TRY IT
Go through the data below line by line and count those containing the word "functionContext". Reply with the count only.

+--

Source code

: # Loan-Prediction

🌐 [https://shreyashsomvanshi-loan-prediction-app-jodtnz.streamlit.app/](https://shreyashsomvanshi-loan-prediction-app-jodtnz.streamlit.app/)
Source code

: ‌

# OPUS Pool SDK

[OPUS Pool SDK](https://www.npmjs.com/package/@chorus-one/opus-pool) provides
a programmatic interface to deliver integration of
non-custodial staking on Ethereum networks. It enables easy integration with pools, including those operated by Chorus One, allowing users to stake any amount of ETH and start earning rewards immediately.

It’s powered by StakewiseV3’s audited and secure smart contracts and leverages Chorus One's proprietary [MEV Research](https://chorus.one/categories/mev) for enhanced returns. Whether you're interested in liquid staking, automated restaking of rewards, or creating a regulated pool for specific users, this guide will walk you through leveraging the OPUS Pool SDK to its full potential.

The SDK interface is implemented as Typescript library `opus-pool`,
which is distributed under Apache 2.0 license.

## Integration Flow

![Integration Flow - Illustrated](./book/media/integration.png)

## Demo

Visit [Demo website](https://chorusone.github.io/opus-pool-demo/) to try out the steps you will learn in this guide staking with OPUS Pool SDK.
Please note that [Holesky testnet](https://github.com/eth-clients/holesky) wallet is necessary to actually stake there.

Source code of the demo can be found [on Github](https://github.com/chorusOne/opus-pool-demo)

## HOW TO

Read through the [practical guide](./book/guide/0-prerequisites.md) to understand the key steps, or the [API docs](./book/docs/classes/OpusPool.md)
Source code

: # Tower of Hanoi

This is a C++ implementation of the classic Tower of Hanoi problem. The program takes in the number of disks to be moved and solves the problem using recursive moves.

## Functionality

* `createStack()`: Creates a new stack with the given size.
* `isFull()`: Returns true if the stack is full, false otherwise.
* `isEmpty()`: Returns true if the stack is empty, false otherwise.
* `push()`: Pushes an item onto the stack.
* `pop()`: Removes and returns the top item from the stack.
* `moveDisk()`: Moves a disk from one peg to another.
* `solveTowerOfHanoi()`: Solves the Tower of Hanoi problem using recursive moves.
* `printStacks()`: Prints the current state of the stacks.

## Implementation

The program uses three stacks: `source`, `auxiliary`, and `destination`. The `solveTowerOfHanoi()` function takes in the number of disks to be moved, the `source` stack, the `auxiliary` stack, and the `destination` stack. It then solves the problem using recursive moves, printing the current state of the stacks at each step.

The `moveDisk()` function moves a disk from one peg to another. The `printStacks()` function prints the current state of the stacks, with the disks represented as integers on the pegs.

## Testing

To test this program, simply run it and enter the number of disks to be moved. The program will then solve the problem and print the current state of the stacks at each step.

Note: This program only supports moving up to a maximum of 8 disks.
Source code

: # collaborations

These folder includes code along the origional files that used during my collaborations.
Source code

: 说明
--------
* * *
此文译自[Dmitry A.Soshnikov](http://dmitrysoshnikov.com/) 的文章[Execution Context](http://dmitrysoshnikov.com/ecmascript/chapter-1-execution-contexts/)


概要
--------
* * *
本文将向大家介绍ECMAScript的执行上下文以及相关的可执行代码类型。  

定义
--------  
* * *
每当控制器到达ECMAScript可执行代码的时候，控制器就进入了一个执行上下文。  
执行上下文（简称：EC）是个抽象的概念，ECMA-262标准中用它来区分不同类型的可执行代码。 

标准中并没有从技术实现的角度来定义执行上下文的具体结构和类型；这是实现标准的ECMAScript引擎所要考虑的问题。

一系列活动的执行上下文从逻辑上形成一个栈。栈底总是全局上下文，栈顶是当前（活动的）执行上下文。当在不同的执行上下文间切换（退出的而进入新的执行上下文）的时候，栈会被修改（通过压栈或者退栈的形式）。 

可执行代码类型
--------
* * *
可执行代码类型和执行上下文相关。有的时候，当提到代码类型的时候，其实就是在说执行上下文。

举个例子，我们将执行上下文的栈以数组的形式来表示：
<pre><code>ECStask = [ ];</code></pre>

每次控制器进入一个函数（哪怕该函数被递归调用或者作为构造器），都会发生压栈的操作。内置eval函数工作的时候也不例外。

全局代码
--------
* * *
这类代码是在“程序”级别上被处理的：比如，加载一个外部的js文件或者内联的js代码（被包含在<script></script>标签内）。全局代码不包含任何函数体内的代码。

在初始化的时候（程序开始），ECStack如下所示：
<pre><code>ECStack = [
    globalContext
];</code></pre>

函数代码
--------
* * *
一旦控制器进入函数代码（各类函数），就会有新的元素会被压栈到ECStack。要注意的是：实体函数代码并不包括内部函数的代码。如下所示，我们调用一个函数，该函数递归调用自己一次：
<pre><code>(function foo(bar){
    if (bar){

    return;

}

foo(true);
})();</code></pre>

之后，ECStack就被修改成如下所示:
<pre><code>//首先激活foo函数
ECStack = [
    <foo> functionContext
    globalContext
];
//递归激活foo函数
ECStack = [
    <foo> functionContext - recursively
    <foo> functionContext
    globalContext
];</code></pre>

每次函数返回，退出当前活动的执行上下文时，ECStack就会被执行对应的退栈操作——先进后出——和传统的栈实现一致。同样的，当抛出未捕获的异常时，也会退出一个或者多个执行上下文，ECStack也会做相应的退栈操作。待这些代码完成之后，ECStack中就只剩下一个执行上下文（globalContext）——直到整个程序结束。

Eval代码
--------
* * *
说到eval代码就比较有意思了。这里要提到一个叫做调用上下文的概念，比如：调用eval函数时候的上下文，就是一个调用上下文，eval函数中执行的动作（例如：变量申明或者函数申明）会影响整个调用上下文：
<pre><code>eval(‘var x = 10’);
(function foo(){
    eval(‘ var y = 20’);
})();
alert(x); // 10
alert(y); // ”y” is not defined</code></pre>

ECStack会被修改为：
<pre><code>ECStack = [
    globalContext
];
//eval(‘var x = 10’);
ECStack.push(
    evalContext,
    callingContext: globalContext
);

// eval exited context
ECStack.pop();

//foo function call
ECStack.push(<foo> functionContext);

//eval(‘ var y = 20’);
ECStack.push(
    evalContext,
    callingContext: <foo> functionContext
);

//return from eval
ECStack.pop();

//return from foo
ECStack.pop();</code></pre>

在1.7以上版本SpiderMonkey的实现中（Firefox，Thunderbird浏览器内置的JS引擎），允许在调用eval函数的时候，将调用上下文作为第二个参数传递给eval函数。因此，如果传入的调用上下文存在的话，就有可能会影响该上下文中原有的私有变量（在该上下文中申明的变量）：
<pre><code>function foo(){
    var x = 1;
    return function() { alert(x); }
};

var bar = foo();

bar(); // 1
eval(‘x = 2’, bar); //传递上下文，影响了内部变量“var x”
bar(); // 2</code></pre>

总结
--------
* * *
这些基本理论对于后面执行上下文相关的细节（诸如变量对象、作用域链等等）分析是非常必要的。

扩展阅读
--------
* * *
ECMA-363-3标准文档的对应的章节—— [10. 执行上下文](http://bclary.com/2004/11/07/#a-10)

+--

RESULT
5